Cyber Defense Club wins national championship

The Marshall University Collegiate Cyber Defense Club has never placed outside of the top 10 teams in the Nation in the National Cyber League, earning them high honors throughout the past two seasons and leaving their team excited to continue this success.  

“The NCL is a competition designed for collegiate competitors to learn and test their skills in disciplines such as Open-Source Intelligence, Enumeration & Exploitation, and Computer Forensics,” Peyton Stevens, former CCDC President, said.  

Most recently, in the spring of 2020, the CCDC brought home a National Championship.  

“This was accomplished thanks to teaming up with two very skilled individuals, Samuel Hayden, from Capitol Technology University & Andrew Cayen, from Madison Area Technical College,” Stevens said. “They deserve as much credit as us.”  

In addition, the team has also earned the following titles:  

9th out of 368 teams in Fall 2018   

8th out of 548 teams in Spring 2019   

9th out of 689 teams in Fall 2019   

9th out of 957 teams in Fall 2020 

“Along with success in the National Cyber League, Marshall CCDC competes in the Mid-Atlantic region of the Collegiate Cyber Defense Challenge,” Stevens said. 

“Big names in the cybersecurity world such as Raytheon and the National Cyberwatch Center sponsor this event. The Mid Atlantic region of CCDC is considered among many to be the most difficult region in the nation, producing multiple National Champion teams,” Stevens said.  

Marshall’s Spring 2020 Collegiate Cyber Defense Club was the first team in Marshall University’s history to qualify for the Regional Finals in this competition, 

“The team placed 4th in the qualifying round and was named as the most difficult team to attack by a group of professional penetration testers,” Stevens said. “Marshall then went on to place 4th in the regional finals.”  

The club encourages those interested in joining the Marshall University Collegiate Cyber Defense Club to visit the organization’s page on Herdlink and request access to the group’s discord server.  

“There is no prior knowledge required in order to join, so please don’t be intimidated,” Stevens said. “We accept all from beginner to expert.” 

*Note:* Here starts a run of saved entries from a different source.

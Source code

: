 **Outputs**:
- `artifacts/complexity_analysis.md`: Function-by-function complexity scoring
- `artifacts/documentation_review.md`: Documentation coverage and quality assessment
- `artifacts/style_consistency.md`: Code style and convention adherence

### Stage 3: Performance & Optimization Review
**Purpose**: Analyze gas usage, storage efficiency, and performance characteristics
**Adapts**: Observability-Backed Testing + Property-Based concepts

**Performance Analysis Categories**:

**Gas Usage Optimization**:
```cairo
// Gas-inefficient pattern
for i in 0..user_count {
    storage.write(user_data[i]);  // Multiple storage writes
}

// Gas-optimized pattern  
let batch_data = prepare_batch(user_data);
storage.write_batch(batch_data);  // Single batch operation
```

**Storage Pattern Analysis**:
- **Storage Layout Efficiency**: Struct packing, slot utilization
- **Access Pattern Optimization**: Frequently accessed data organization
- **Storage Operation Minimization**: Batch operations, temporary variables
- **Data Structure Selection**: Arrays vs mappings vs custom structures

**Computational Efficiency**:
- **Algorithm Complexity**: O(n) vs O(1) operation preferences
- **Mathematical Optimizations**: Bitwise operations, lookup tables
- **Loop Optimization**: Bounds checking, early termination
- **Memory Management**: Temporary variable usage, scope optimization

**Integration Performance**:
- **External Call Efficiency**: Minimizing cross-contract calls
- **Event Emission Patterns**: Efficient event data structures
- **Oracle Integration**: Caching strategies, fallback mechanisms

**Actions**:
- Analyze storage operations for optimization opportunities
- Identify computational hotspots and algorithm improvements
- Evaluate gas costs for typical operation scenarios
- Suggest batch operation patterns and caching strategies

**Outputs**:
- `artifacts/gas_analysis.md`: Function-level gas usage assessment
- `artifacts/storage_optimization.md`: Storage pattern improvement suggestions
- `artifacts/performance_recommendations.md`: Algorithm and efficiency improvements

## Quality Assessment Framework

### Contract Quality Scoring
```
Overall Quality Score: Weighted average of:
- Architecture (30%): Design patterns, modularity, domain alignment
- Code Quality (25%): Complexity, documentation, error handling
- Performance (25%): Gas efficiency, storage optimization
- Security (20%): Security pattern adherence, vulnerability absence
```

“Our club is a place where we get to compete in national cyber defense competitions free of charge,” Ethan Endres, current President of the Marshall University Collegiate Cyber Defense Club, said. “It’s a really good opportunity to either get your name out there or learn how to do better in the cybersecurity field.”  

The group learns a variety of concepts and skills, Stevens said. “… from basic computer networking skills to cryptography.”  

Endres said the club is currently meeting weekly online. “It isn’t as close as it was when we were meeting in person for obvious reasons, but I am trying to make sure that the club is still consistently talking with each other with the weekly meetings so we can still make the bonds you get from in-person clubs,” said Endres.